# Private School Fee Analysis in Nepal

#### Project Description
This project involves a comprehensive quantitative analysis of private school fees across Nepal using simulated data. A dataset of 5,000 records is generated, containing features such as tuition fees, school level, location, admission fees, and student-teacher ratios. To provide hands-on experience with data preparation, the dataset includes various data wrangling issues such as missing values, text in numeric columns, duplicates, formatting inconsistencies, and outliers.

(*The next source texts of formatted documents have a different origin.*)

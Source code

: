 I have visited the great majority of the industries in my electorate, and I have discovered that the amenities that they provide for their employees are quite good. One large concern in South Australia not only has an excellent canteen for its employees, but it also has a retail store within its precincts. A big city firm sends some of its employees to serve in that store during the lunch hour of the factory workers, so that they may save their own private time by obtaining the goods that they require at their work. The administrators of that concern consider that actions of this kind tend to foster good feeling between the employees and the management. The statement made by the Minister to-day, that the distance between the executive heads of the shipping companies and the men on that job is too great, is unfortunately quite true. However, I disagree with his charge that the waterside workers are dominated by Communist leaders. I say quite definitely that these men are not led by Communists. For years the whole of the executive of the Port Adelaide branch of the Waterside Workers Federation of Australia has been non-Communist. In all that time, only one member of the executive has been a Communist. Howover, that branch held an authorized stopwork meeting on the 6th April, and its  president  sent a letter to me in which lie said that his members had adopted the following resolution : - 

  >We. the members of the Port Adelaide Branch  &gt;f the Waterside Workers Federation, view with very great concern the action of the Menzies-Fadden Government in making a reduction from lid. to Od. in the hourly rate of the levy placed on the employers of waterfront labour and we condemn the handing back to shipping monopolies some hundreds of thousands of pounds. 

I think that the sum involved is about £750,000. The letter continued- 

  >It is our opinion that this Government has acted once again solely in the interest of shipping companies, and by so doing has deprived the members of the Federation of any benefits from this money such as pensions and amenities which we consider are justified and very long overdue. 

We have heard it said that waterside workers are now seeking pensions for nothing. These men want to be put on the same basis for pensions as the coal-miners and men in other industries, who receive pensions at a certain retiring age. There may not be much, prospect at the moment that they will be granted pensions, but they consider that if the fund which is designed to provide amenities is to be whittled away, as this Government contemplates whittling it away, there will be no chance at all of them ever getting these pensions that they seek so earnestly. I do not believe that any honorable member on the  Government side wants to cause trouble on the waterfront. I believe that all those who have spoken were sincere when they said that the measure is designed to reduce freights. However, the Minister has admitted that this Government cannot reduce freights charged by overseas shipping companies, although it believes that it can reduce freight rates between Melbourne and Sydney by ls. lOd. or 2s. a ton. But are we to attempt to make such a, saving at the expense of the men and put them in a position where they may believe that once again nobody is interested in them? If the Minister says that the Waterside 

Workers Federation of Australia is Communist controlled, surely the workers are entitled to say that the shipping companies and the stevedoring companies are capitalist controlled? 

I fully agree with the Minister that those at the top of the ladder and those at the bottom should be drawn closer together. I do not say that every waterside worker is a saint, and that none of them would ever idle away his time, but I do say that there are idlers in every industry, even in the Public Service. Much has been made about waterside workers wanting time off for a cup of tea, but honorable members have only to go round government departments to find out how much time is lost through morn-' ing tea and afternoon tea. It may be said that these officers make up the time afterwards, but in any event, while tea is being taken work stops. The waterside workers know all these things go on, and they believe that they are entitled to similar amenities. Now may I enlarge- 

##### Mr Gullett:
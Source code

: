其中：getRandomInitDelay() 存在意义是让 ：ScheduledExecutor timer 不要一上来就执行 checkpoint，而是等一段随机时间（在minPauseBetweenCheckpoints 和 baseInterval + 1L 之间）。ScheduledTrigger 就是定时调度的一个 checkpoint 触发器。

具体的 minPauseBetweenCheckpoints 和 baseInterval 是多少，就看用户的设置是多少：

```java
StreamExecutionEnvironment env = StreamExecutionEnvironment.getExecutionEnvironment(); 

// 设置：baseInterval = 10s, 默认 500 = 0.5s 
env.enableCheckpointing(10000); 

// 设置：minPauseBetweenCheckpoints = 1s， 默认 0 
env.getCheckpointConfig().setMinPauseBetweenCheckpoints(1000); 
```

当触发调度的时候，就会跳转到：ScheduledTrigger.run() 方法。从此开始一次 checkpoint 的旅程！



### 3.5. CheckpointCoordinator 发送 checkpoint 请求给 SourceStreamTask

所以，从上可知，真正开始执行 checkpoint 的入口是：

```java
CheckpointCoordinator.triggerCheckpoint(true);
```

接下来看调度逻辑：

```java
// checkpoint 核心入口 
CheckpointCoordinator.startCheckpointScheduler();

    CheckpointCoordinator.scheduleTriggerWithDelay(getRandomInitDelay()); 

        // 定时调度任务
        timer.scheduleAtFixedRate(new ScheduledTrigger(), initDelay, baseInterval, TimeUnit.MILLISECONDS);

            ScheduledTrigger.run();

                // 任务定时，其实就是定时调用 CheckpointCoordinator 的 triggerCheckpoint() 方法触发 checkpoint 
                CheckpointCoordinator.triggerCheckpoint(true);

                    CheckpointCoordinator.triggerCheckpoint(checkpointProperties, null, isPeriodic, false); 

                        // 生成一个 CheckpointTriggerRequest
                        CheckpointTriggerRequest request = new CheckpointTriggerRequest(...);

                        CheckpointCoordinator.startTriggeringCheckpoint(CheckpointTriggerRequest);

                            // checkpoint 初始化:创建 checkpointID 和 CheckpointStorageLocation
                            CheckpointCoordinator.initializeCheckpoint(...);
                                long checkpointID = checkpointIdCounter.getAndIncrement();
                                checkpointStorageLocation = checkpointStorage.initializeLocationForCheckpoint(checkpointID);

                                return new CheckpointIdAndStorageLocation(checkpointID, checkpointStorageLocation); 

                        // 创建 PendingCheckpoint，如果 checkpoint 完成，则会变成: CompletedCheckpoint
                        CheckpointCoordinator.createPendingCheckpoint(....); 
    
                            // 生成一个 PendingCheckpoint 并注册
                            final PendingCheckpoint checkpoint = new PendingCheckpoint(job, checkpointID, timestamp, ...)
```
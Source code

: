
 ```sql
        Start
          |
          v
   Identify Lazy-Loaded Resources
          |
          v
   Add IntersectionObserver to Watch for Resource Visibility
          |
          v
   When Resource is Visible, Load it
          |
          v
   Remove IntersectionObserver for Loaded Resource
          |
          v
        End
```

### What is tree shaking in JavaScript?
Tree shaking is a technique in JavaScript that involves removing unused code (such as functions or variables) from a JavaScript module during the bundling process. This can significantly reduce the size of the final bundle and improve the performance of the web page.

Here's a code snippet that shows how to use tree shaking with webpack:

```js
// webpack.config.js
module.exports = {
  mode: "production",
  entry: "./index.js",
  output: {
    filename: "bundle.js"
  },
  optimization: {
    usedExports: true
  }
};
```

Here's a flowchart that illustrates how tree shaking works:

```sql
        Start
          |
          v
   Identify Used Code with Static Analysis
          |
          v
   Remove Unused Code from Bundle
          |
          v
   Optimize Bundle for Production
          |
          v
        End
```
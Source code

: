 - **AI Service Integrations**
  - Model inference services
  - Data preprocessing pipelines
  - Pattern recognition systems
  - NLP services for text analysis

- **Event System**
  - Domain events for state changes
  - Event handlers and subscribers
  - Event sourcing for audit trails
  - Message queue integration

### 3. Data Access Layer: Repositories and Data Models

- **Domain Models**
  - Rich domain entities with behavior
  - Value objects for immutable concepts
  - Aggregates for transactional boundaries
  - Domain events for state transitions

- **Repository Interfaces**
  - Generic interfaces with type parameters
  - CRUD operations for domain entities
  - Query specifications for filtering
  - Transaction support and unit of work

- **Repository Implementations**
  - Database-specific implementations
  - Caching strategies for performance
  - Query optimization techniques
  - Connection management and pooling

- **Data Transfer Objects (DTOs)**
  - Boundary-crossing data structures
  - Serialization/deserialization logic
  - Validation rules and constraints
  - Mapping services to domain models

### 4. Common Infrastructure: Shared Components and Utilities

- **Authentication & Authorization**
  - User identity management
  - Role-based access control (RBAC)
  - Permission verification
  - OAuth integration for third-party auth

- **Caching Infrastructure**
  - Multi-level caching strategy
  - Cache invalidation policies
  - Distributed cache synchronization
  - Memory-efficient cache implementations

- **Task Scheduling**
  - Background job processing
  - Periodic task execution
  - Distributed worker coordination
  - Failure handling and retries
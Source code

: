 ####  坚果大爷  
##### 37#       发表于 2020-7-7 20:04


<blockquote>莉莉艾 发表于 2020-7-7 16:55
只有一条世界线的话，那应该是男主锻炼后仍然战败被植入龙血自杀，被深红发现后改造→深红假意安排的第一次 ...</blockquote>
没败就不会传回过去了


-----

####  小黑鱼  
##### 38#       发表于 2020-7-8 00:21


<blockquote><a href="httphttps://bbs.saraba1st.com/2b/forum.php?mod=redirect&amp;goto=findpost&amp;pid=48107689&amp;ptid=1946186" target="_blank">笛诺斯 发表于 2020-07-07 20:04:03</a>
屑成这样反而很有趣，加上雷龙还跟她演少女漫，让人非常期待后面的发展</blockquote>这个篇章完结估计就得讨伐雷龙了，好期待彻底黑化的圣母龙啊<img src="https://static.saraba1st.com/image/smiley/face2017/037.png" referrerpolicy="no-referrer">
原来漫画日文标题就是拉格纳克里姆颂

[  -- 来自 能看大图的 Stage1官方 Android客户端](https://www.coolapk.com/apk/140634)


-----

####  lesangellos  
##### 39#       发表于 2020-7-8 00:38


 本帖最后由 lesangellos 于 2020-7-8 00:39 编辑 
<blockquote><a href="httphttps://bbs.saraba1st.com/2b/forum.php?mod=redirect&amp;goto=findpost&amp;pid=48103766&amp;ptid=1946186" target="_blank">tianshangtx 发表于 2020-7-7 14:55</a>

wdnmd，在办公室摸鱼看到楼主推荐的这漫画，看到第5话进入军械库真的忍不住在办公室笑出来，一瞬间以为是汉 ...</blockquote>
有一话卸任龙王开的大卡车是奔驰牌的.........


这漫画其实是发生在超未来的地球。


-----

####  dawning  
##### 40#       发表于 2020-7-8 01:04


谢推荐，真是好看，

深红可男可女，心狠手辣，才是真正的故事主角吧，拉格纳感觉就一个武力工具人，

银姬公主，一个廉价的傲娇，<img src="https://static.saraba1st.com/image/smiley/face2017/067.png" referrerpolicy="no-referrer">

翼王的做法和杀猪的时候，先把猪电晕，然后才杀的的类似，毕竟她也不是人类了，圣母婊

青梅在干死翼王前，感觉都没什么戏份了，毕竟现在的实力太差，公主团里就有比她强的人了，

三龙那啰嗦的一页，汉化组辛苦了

The project focuses first on data cleaning using techniques like type conversion, imputation, outlier detection, and string normalization. After cleaning, exploratory data analysis (EDA) is conducted to uncover trends and disparities in school fees across regions and levels.

Furthermore, machine learning models are applied to predict school fees and classify schools based on quantitative features. Algorithms such as linear regression, decision trees, and clustering are explored to extract patterns and make data-driven insights. This end-to-end project strengthens skills in data cleaning, EDA, and ML modeling—providing practical experience relevant to real-world educational and policy analysis.


#### 1. Data Cleaning

##### a. Load Data

In [None]:
import pandas as pd

# loading a DataFrame
df = pd.read_csv('Anupama_Wrangled_School_Fee_Dataset.csv')
# Give the information on datasets

print("Missing values per column:\n", df.isnull().sum())
# Checks  if there are any null values in the dataset in each columns

# Result:  Admission Fee (NPR) and Technology Access Index

##### b. Clean Data

##### Wrangling Issues
- Missing values :  Admission Fee, Technology Access Index
- Wrong data types : 'four thousand' in Monthly Fee (NPR)
- Formatting issues : Extra spaces in Student-Teacher Ratio
- Duplicate rows : 30 exact duplicates added
- Outliers : Some Annual Tuition Fee values multiplied by 10

##### Step 1: Fixing missing values (null) with median and mean values

In [None]:
# Calculate the mean values (ignoring NaNs)
admission_fee_mean = df['Admission Fee (NPR)'].median()
tech_access_mean = df['Technology Access Index'].mean()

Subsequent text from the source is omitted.